Clause 128 relates to the conditions that the new homes ombudsman scheme must meet under clause 127, and it sets out who can make a complaint to the scheme. The clause requires the scheme to be open to all developers to join as members so that qualifying complainants can escalate complaints about the scheme’s members. A qualifying complainant is a person who, at the time of the complaint, is a relevant owner of a new build home in England. The scheme is given the flexibility to set out other persons who can complain about the scheme’s members.

Schedule 8 details the other provisions that the scheme must or may include. This includes provision on which matters may be complained about; how complaints are to be made, investigated, determined and enforced; and complaints about the scheme itself.

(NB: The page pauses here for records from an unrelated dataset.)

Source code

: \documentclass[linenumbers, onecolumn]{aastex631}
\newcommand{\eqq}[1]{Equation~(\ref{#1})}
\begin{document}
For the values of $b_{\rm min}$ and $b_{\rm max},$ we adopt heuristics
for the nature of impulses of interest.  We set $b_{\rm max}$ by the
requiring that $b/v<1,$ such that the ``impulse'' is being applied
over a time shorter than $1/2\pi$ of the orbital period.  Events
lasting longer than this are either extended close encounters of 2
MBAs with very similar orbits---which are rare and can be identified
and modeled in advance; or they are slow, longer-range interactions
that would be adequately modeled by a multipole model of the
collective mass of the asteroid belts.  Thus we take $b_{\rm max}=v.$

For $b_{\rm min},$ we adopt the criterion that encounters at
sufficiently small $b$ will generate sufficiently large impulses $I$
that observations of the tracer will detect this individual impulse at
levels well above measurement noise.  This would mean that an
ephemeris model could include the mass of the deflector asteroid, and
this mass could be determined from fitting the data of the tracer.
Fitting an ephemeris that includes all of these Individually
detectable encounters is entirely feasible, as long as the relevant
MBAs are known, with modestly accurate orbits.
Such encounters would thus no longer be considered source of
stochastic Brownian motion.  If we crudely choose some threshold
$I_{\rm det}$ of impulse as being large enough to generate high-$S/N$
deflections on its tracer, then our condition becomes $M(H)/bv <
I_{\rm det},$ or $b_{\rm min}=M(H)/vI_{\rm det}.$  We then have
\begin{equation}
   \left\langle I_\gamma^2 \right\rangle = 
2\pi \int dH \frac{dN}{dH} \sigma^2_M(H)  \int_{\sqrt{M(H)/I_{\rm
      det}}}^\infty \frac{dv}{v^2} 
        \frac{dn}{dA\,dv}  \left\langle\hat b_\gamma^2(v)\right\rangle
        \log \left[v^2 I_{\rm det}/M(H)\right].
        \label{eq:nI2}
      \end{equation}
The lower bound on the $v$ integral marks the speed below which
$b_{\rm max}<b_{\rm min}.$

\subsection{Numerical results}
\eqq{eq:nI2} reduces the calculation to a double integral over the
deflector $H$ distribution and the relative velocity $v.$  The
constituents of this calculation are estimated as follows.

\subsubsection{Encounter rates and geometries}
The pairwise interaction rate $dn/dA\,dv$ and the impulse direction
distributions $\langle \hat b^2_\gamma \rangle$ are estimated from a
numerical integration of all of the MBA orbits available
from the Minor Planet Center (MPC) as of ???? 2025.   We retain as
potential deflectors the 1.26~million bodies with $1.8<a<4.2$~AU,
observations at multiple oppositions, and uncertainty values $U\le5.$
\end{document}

The scheme must also contain certain provisions required by schedule 8, such as the procedure for developers to become and remain members of the scheme.

To avoid duplication, the scheme may provide that the ombudsman will not be required to investigate and determine complaints that are dealt with under another redress scheme, or complaints that are subject to legal proceedings. The scheme may make provision about working with another redress scheme.

The scheme will require developers to provide complainants with redress if a complaint is well founded. This includes the ombudsman requiring the scheme members to provide compensation, make an apology, provide an explanation or take such other action in the interests of the complainant as the new homes ombudsman may specify. The scheme may also include provision about how the ombudsman’s determination will be enforced. This may include provision for the ombudsman to request a member to take action and, where a developer does not meet its requirements, the scheme may as a last resort include the expulsion of a member from the scheme. In such cases, provision must be made for how they can then rejoin the scheme.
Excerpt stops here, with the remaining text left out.